The NZ swap curve showed little movement yesterday, after being pulled by opposing forces, higher US rates and lower Australian rates.
The 2-year rate was flat at 2.17% while the 10-year rate was up 1 bp to 3.21%.
NZ inflation-linked bonds remain the stand-out performer since the new government was formed, as the market prices in a higher longer-term inflation environment. Implied break-even inflation expectations for the 2030 bond have risen by 26 bps to 1.48% over the last week and a bit.
There was a good article on Bloomberg published this morning titled “Even in its birthplace strict inflation target loses luster”, referring to NZ’s imminent reform of the RBNZ Act. Moving away from strict inflation targeting is becoming more widely accepted as the best course of action.

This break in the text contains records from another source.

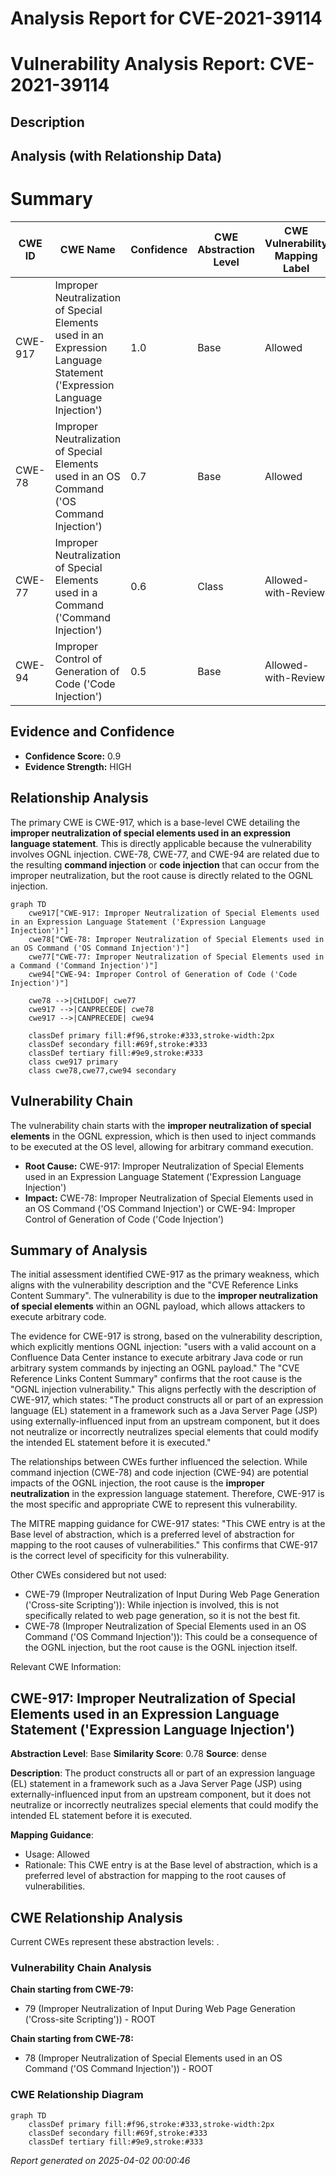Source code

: # Analysis Report for CVE-2021-39114

# Vulnerability Analysis Report: CVE-2021-39114

## Description



## Analysis (with Relationship Data)

# Summary

| CWE ID | CWE Name | Confidence | CWE Abstraction Level | CWE Vulnerability Mapping Label | CWE-Vulnerability Mapping Notes |
|---|---|---|---|---|---|
| CWE-917 | Improper Neutralization of Special Elements used in an Expression Language Statement ('Expression Language Injection') | 1.0 | Base | Allowed | Primary CWE |
| CWE-78 | Improper Neutralization of Special Elements used in an OS Command ('OS Command Injection') | 0.7 | Base | Allowed | Secondary Candidate |
| CWE-77 | Improper Neutralization of Special Elements used in a Command ('Command Injection') | 0.6 | Class | Allowed-with-Review | Secondary Candidate |
| CWE-94 | Improper Control of Generation of Code ('Code Injection') | 0.5 | Base | Allowed-with-Review | Secondary Candidate |

## Evidence and Confidence

*   **Confidence Score:** 0.9
*   **Evidence Strength:** HIGH

## Relationship Analysis

The primary CWE is CWE-917, which is a base-level CWE detailing the **improper neutralization of special elements used in an expression language statement**. This is directly applicable because the vulnerability involves OGNL injection. CWE-78, CWE-77, and CWE-94 are related due to the resulting **command injection** or **code injection** that can occur from the improper neutralization, but the root cause is directly related to the OGNL injection.

```mermaid
graph TD
    cwe917["CWE-917: Improper Neutralization of Special Elements used in an Expression Language Statement ('Expression Language Injection')"]
    cwe78["CWE-78: Improper Neutralization of Special Elements used in an OS Command ('OS Command Injection')"]
    cwe77["CWE-77: Improper Neutralization of Special Elements used in a Command ('Command Injection')"]
    cwe94["CWE-94: Improper Control of Generation of Code ('Code Injection')"]

    cwe78 -->|CHILDOF| cwe77
    cwe917 -->|CANPRECEDE| cwe78
    cwe917 -->|CANPRECEDE| cwe94

    classDef primary fill:#f96,stroke:#333,stroke-width:2px
    classDef secondary fill:#69f,stroke:#333
    classDef tertiary fill:#9e9,stroke:#333
    class cwe917 primary
    class cwe78,cwe77,cwe94 secondary
```

## Vulnerability Chain

The vulnerability chain starts with the **improper neutralization of special elements** in the OGNL expression, which is then used to inject commands to be executed at the OS level, allowing for arbitrary command execution.
  - **Root Cause:** CWE-917: Improper Neutralization of Special Elements used in an Expression Language Statement ('Expression Language Injection')
  - **Impact:** CWE-78: Improper Neutralization of Special Elements used in an OS Command ('OS Command Injection') or CWE-94: Improper Control of Generation of Code ('Code Injection')

## Summary of Analysis

The initial assessment identified CWE-917 as the primary weakness, which aligns with the vulnerability description and the "CVE Reference Links Content Summary". The vulnerability is due to the **improper neutralization of special elements** within an OGNL payload, which allows attackers to execute arbitrary code.

The evidence for CWE-917 is strong, based on the vulnerability description, which explicitly mentions OGNL injection: "users with a valid account on a Confluence Data Center instance to execute arbitrary Java code or run arbitrary system commands by injecting an OGNL payload." The "CVE Reference Links Content Summary" confirms that the root cause is the "OGNL injection vulnerability." This aligns perfectly with the description of CWE-917, which states: "The product constructs all or part of an expression language (EL) statement in a framework such as a Java Server Page (JSP) using externally-influenced input from an upstream component, but it does not neutralize or incorrectly neutralizes special elements that could modify the intended EL statement before it is executed."

The relationships between CWEs further influenced the selection. While command injection (CWE-78) and code injection (CWE-94) are potential impacts of the OGNL injection, the root cause is the **improper neutralization** in the expression language statement. Therefore, CWE-917 is the most specific and appropriate CWE to represent this vulnerability.

The MITRE mapping guidance for CWE-917 states: "This CWE entry is at the Base level of abstraction, which is a preferred level of abstraction for mapping to the root causes of vulnerabilities." This confirms that CWE-917 is the correct level of specificity for this vulnerability.

Other CWEs considered but not used:

*   CWE-79 (Improper Neutralization of Input During Web Page Generation ('Cross-site Scripting')): While injection is involved, this is not specifically related to web page generation, so it is not the best fit.
*   CWE-78 (Improper Neutralization of Special Elements used in an OS Command ('OS Command Injection')): This could be a consequence of the OGNL injection, but the root cause is the OGNL injection itself.

Relevant CWE Information:

## CWE-917: Improper Neutralization of Special Elements used in an Expression Language Statement ('Expression Language Injection')
**Abstraction Level**: Base
**Similarity Score**: 0.78
**Source**: dense

**Description**:
The product constructs all or part of an expression language (EL) statement in a framework such as a Java Server Page (JSP) using externally-influenced input from an upstream component, but it does not neutralize or incorrectly neutralizes special elements that could modify the intended EL statement before it is executed.

**Mapping Guidance**:
- Usage: Allowed
- Rationale: This CWE entry is at the Base level of abstraction, which is a preferred level of abstraction for mapping to the root causes of vulnerabilities.


## CWE Relationship Analysis

Current CWEs represent these abstraction levels: .


### Vulnerability Chain Analysis

**Chain starting from CWE-79:**
- 79 (Improper Neutralization of Input During Web Page Generation ('Cross-site Scripting')) - ROOT


**Chain starting from CWE-78:**
- 78 (Improper Neutralization of Special Elements used in an OS Command ('OS Command Injection')) - ROOT



### CWE Relationship Diagram

```mermaid
graph TD
    classDef primary fill:#f96,stroke:#333,stroke-width:2px
    classDef secondary fill:#69f,stroke:#333
    classDef tertiary fill:#9e9,stroke:#333
```



*Report generated on 2025-04-02 00:00:46*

This view was supported by an article published overnight by the Center for Economic Policy Research. The authors argue that in general, keeping maximum discretion should be a good rule of the thumb for any central bank to follow in the current day and age. The optimal inflation target may differ across countries and could evolve over time depending on a number of factors, including the scale of the damage inflicted by the crisis on the employment and wages. Central banks should establish a process of reviewing their goals, say, every five or ten years.
It seems then, that academic research supports an evolution in the way the RBNZ runs monetary policy and makes us wonder why the market seems concerned about reform of the RBNZ Act?